United States District Court, M.D. Tennessee, Nashville Division
Aug 2, 2022
618 F. Supp. 3d 707 (M.D. Tenn. 2022)

Opinion

No. 3:22-cv-00543

08-02-2022

Oliver BUCHANAN, Plaintiff, v. William LEE and David Rausch, Defendants.

Oliver Buchanan, Nashville, TN, Pro Se.


Oliver Buchanan, Nashville, TN, Pro Se.

MEMORANDUM OPINION AND ORDER

ELI RICHARDSON, UNITED STATES DISTRICT JUDGE

Plaintiff Oliver Buchanan filed a pro se Complaint against Governor William Lee and Tennessee Bureau of Investigation Director David Rausch under 42 U.S.C. § 1983. (Doc. No. 1.) Plaintiff also filed an application to proceed as a pauper (Doc. No. 2) and a Motion to Appoint Counsel (Doc. No. 3). As a threshold matter, Plaintiff sufficiently indicates that he cannot pay the full civil filing fee in advance "without undue hardship." Foster v. Cuyahoga Dep't of Health and Human Servs. , 21 F. App'x 239, 240 (6th Cir. 2001). Accordingly, the application (Doc. No. 2) is GRANTED . 28 U.S.C. § 1915(a). The case is now before the Court for initial review of the Complaint and consideration of the Motion.

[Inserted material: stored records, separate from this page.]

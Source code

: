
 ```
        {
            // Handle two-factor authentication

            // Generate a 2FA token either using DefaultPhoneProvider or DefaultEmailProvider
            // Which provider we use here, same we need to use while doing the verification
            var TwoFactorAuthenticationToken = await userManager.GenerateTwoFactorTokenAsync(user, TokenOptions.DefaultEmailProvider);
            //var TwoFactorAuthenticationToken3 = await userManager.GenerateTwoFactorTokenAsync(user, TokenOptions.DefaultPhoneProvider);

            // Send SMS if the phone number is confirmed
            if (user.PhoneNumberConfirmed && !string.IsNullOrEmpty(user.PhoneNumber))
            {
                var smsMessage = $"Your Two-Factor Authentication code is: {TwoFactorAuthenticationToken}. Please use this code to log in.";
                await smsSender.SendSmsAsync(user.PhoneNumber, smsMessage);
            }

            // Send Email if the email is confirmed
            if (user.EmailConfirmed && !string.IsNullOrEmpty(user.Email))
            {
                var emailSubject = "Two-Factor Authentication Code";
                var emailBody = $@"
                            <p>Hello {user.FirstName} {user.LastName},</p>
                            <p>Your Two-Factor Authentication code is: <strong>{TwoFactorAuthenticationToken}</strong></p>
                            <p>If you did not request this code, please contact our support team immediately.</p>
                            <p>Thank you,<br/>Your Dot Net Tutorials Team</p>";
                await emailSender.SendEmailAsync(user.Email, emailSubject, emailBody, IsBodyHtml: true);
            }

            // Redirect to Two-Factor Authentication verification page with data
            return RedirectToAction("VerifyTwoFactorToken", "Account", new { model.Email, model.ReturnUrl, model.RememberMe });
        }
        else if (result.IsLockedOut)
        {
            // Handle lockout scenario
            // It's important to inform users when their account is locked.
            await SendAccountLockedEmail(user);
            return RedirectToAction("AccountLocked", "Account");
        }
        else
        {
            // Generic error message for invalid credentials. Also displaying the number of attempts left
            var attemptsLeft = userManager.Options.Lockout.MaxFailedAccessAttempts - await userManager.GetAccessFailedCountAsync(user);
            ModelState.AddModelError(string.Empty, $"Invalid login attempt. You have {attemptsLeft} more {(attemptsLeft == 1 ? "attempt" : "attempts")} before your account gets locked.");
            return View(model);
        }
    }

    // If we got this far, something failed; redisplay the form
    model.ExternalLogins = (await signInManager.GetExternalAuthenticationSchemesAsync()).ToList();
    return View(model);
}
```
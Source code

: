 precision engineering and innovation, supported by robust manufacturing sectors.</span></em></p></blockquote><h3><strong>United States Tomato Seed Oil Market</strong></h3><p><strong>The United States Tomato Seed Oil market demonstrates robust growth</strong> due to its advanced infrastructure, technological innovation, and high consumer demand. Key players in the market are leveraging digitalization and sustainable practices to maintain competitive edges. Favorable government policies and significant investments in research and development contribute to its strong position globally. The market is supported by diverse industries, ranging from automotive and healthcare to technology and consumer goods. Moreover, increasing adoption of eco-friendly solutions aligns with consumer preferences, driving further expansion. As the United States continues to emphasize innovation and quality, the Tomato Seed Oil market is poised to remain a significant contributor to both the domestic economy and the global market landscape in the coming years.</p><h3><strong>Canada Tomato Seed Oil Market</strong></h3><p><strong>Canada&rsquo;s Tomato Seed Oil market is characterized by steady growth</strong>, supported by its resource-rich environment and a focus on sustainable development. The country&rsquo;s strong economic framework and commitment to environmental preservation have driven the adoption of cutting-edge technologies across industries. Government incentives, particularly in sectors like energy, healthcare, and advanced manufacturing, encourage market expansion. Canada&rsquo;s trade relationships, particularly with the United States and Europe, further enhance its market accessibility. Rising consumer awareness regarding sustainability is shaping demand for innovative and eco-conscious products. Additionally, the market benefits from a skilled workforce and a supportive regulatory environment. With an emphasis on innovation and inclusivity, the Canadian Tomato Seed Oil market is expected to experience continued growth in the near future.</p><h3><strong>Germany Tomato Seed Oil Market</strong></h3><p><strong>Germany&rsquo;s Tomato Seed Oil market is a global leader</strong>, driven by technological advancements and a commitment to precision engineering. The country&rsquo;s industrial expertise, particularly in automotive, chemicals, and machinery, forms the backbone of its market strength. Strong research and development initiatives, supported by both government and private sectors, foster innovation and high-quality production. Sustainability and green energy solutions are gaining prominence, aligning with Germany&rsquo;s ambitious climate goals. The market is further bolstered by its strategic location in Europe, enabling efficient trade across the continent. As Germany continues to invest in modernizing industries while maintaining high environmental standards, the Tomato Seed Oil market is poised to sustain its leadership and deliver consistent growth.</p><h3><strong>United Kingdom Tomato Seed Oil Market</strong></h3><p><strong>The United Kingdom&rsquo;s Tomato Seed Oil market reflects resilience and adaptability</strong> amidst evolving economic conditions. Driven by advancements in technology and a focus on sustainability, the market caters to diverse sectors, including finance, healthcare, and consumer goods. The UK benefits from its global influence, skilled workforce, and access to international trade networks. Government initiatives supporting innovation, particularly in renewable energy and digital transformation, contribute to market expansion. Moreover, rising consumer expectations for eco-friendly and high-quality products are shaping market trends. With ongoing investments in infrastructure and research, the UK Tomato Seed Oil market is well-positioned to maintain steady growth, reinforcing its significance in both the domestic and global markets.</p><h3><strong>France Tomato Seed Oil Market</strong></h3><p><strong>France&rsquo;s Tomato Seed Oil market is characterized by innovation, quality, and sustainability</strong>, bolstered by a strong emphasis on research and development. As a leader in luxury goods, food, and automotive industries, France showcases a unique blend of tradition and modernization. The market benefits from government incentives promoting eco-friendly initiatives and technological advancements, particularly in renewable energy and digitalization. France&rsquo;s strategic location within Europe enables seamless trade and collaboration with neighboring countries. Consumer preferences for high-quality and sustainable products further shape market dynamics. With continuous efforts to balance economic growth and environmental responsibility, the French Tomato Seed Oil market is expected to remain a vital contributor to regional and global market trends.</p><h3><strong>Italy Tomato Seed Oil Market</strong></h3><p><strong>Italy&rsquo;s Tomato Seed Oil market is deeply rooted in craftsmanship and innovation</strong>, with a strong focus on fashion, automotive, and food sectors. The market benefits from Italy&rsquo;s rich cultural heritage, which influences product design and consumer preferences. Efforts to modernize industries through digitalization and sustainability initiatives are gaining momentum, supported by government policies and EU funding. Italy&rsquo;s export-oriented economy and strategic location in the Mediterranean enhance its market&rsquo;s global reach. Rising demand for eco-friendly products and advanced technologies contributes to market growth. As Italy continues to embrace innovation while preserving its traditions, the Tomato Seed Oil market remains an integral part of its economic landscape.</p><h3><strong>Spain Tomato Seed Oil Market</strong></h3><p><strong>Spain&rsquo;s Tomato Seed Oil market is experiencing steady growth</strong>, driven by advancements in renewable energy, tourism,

INITIAL REVIEW OF THE COMPLAINT

"Pro se complaints are to be held to less stringent standards than formal pleadings drafted by lawyers, and [they] should therefore be liberally construed." Williams v. Curtin , 631 F.3d 380, 383 (6th Cir. 2011) ; Erickson v. Pardus , 551 U.S. 89, 93, 127 S.Ct. 2197, 167 L.Ed.2d 1081 (2007) (citing Estelle v. Gamble , 429 U.S. 97, 97 S.Ct. 285, 50 L.Ed.2d 251 (1976) ). However, the Court must review and dismiss any complaint filed in forma pauperis if it is frivolous, malicious, fails to state a claim upon which relief may be granted, or seeks monetary relief against a defendant who is immune from such relief. 28 U.S.C. § 1915(e)(2)(B).

A. LEGAL STANDARD

During initial review, the Court applies the standard for Rule 12(b)(6) of the Federal Rules of Civil Procedure, Hill v. Lappin , 630 F.3d 468, 470-71 (6th Cir. 2010), by viewing the Complaint in the light most favorable to Plaintiff and taking all well-pleaded factual allegations as true, Tackett v. M & G Polymers, USA, LLC , 561 F.3d 478, 488 (6th Cir. 2009) (citing Gunasekera v. Irwin , 551 F.3d 461, 466 (6th Cir. 2009) ). The Court then determines if Plaintiff's factual allegations "plausibly suggest an entitlement to relief," Williams , 631 F.3d at 383 (quoting Ashcroft v. Iqbal , 556 U.S. 662, 681, 129 S.Ct. 1937, 173 L.Ed.2d 868 (2009) ), that rises "above the speculative level." Bell Atl. Corp. v. Twombly , 550 U.S. 544, 555, 127 S.Ct. 1955, 167 L.Ed.2d 929 (2007). "[A] formulaic recitation of the elements of a cause of action will not do," id. (citing Papasan v. Allain , 478 U.S. 265, 286, 106 S.Ct. 2932, 92 L.Ed.2d 209 (1986) ), and Plaintiff may not rely on unwarranted factual inferences or legal conclusions couched as factual allegations. Eidson v. Tenn. Dep't of Children's Servs. , 510 F.3d 631, 634 (6th Cir. 2007) ; Directv, Inc. v. Treesh , 487 F.3d 471, 476 (6th Cir. 2007).

B. FACTUAL ALLEGATIONS

In 1992, Plaintiff was convicted of aggravated sexual battery in Davidson County. Tennessee. (Doc. No. 1 at 5.) In 2001, Plaintiff was released from custody and required to register as a sexual offender. Id. In 2004, Plaintiff became subject to the Tennessee Sexual Offender and Violent Sexual Offender Registration, Verification and Tracking Act ("TSORA"). Id. Under the TSORA, Plaintiff was classified as a "violent sexual offender"; made to satisfy stringent registration and reporting requirements; and severely limited in where he can live, work, and travel. Id. Plaintiff has been prosecuted and incarcerated "multiple times" for TSORA violations. Id.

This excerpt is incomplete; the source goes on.